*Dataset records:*
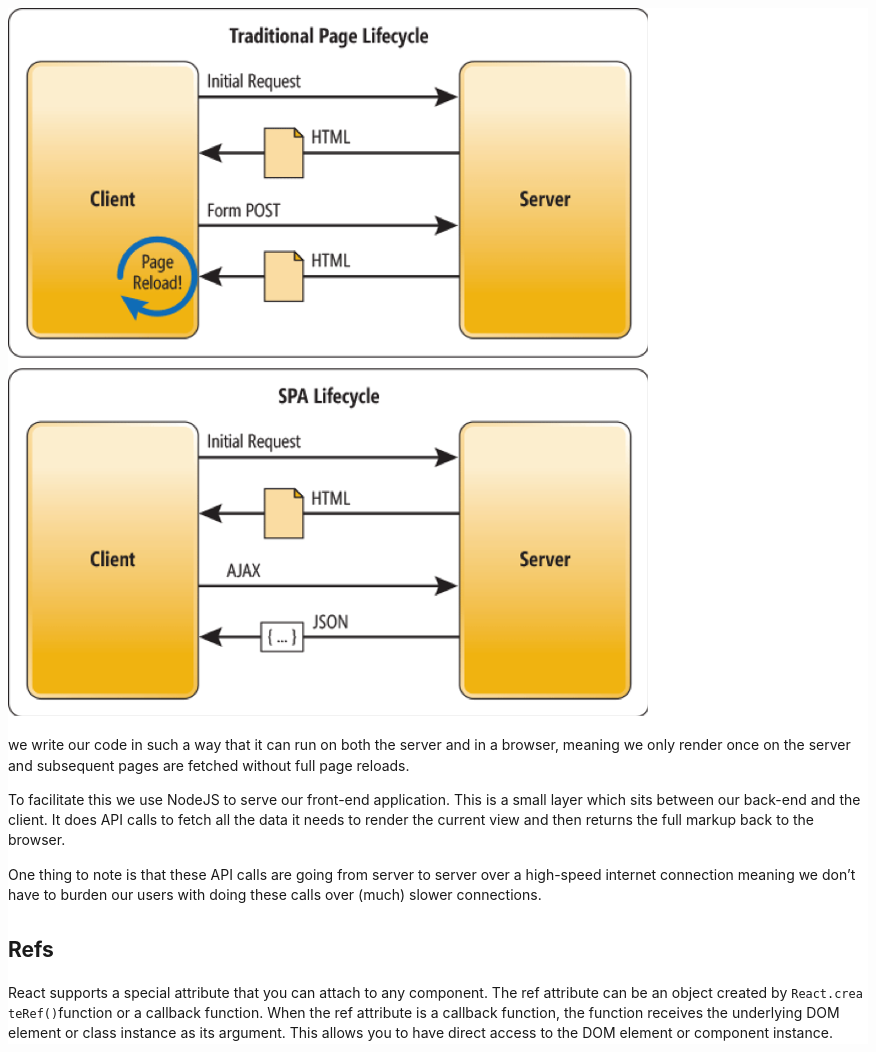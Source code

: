![](../.gitbook/assets/image%20%2850%29.png)

we write our code in such a way that it can run on both the server and in a browser, meaning we only render once on the server and subsequent pages are fetched without full page reloads.

To facilitate this we use NodeJS to serve our front-end application. This is a small layer which sits between our back-end and the client. It does API calls to fetch all the data it needs to render the current view and then returns the full markup back to the browser.

One thing to note is that these API calls are going from server to server over a high-speed internet connection meaning we don’t have to burden our users with doing these calls over \(much\) slower connections.

## Refs

React supports a special attribute that you can attach to any component. The ref attribute can be an object created by `React.createRef()`function or a callback function. When the ref attribute is a callback function, the function receives the underlying DOM element or class instance as its argument. This allows you to have direct access to the DOM element or component instance. 
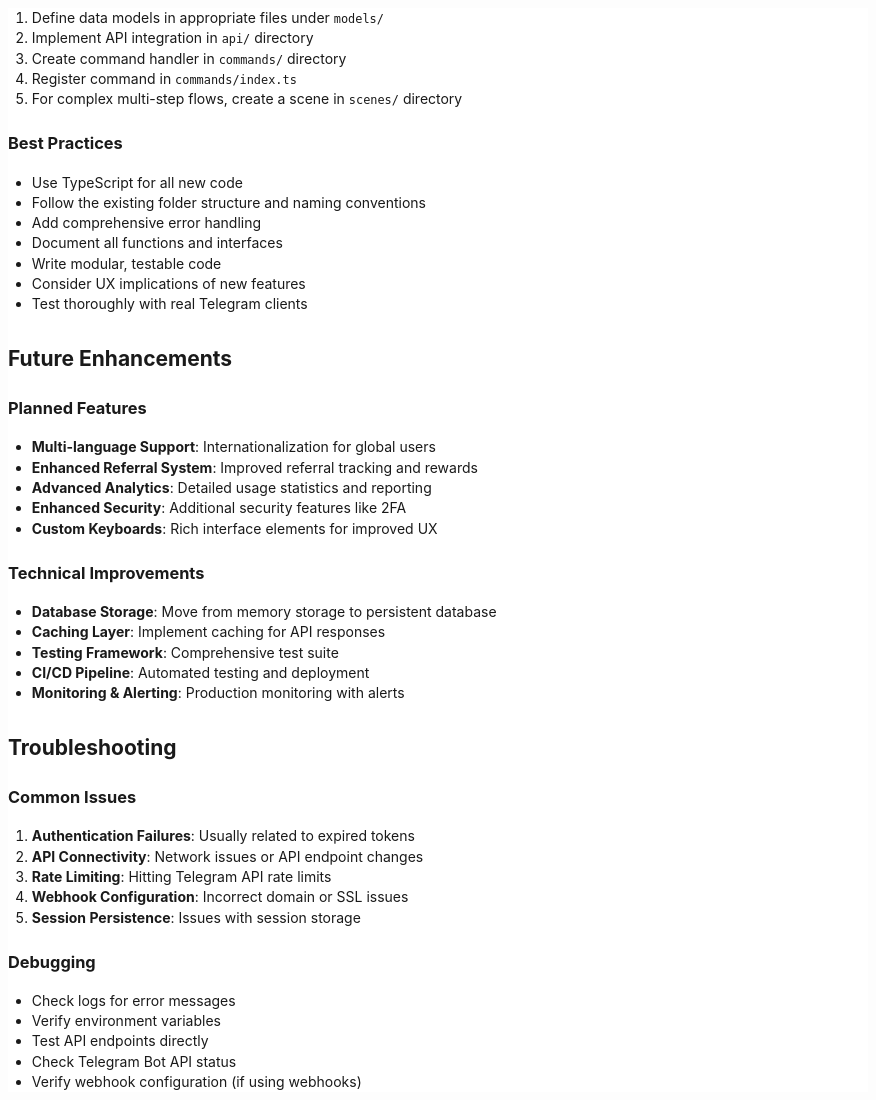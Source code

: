 1. Define data models in appropriate files under `models/`
2. Implement API integration in `api/` directory
3. Create command handler in `commands/` directory
4. Register command in `commands/index.ts`
5. For complex multi-step flows, create a scene in `scenes/` directory

### Best Practices

- Use TypeScript for all new code
- Follow the existing folder structure and naming conventions
- Add comprehensive error handling
- Document all functions and interfaces
- Write modular, testable code
- Consider UX implications of new features
- Test thoroughly with real Telegram clients

## Future Enhancements

### Planned Features

- **Multi-language Support**: Internationalization for global users
- **Enhanced Referral System**: Improved referral tracking and rewards
- **Advanced Analytics**: Detailed usage statistics and reporting
- **Enhanced Security**: Additional security features like 2FA
- **Custom Keyboards**: Rich interface elements for improved UX

### Technical Improvements

- **Database Storage**: Move from memory storage to persistent database
- **Caching Layer**: Implement caching for API responses
- **Testing Framework**: Comprehensive test suite
- **CI/CD Pipeline**: Automated testing and deployment
- **Monitoring & Alerting**: Production monitoring with alerts

## Troubleshooting

### Common Issues

1. **Authentication Failures**: Usually related to expired tokens
2. **API Connectivity**: Network issues or API endpoint changes
3. **Rate Limiting**: Hitting Telegram API rate limits
4. **Webhook Configuration**: Incorrect domain or SSL issues
5. **Session Persistence**: Issues with session storage

### Debugging

- Check logs for error messages
- Verify environment variables
- Test API endpoints directly
- Check Telegram Bot API status
- Verify webhook configuration (if using webhooks)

*PROBLEM DESCRIPTION:*
Copy out exactly the lines between the line with "5. **Session Persistence**: Issues" and the last line of the entries, counting both of those lines.

*OUTPUT:*
5. **Session Persistence**: Issues with session storage

### Debugging

- Check logs for error messages
- Verify environment variables
- Test API endpoints directly
- Check Telegram Bot API status
- Verify webhook configuration (if using webhooks)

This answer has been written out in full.